Por las tardes, cuando la venta se relajaba, mi padre se permitía el pequeño lujo de poner en marcha el ventilador al que tanto se pegaban las mujeres cuando llegaban asfixiadas de la calle. Puedo jurar que cuando yo era niño, en los primeros años setenta, podíamos vivir sin aire acondicionado y no nos quejábamos. Los niños solíamos hacerle un quiebro al calor, disimularlo, ya que si cometíamos la torpeza de quejarnos demasiado, nuestras madres nos decían: “No te vayas a la calle. ¿No ves la que está cayendo?”, y siempre era preferible asarnos fuera con los amigos, que en la soledad del dormitorio o el cuarto de estar. Cuando el termómetro pasaba de los treinta grados mirábamos para otro lado y seguíamos jugando hasta caer agotados. Uno de los placeres que llevo grabado en la memoria con más nitidez es el que sentía cuando después de haber estado un rato corriendo por la calle o jugando al fútbol a pleno sol y sudando a mares, buscaba el alivio de un grifo de agua cercano. Qué sensación de felicidad cuando te metías en una fuente o cuando colocabas los labios en la boca del grifo como si se acabara de inventar el agua. No sé que producía más deleite, si el agua que te caía dentro de la boca o la que se deslizaba por la barbilla y el cuello hasta empaparte medio cuerpo.
A veces, las fuentes se quedaban en un espejismo porque en Almería solía ocurrir, con cierta frecuencia, los malditos cortes de agua que siempre llegaban cuando más calor hacía. Cruzamos por los años setenta tratando de hacernos modernos sobre la proa de la Transición y llevando cubos de agua a las cocinas desde alguna fuente próxima o desde la casa de algún vecino que tenía un depósito en el ‘terrao’.
Estábamos tan familiarizados con el problema que salvo que tuvieras un negocio, un corte de agua era para nosotros un acontecimiento tan conocido que apenas cambiaba nuestra rutina. Ese día, había que dar varios viajes a la tienda del barrio para llenar con agua de Araoz aquellas primitivas garrafas de plástico que alimentaron nuestras despensas en los días de escasez. El agua almacenada se empleaba para lo básico, que entonces no era lavarse la cara, porque un niño podía pasar perfectamente sin mojarse varios días. Lo fundamental era tener agua para la comida y para echarle un par de cubos al váter.

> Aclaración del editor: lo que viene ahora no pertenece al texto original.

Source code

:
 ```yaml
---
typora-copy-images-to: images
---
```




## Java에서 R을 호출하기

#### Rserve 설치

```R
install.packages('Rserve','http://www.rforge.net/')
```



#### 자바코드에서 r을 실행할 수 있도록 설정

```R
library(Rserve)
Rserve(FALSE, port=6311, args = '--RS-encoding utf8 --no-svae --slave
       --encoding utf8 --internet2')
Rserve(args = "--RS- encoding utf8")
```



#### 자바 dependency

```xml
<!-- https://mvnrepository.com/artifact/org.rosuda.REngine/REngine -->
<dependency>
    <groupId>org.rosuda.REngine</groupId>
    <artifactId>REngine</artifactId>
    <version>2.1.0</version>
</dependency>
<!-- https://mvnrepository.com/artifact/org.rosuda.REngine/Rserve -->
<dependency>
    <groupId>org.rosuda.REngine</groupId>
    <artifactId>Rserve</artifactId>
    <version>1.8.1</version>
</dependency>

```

El calor era mucho más que una ola cuando faltaba el agua o cuando llegaba el polvo en suspensión del Sáhara para teñirnos el cielo de rojo. Ese extraño fenómeno lo vivimos durante dos veranos seguidos en Almería, en el mes de julio de 1978 y 1979. Fue tanto el calor en aquellas jornadas que los pájaros se caían de los nidos, miles de pollos murieron asfixiados y la uva se marchitó de repente. Se superaron los 40 grados y para colmo de males, una avería nos dejó sin agua en las casas.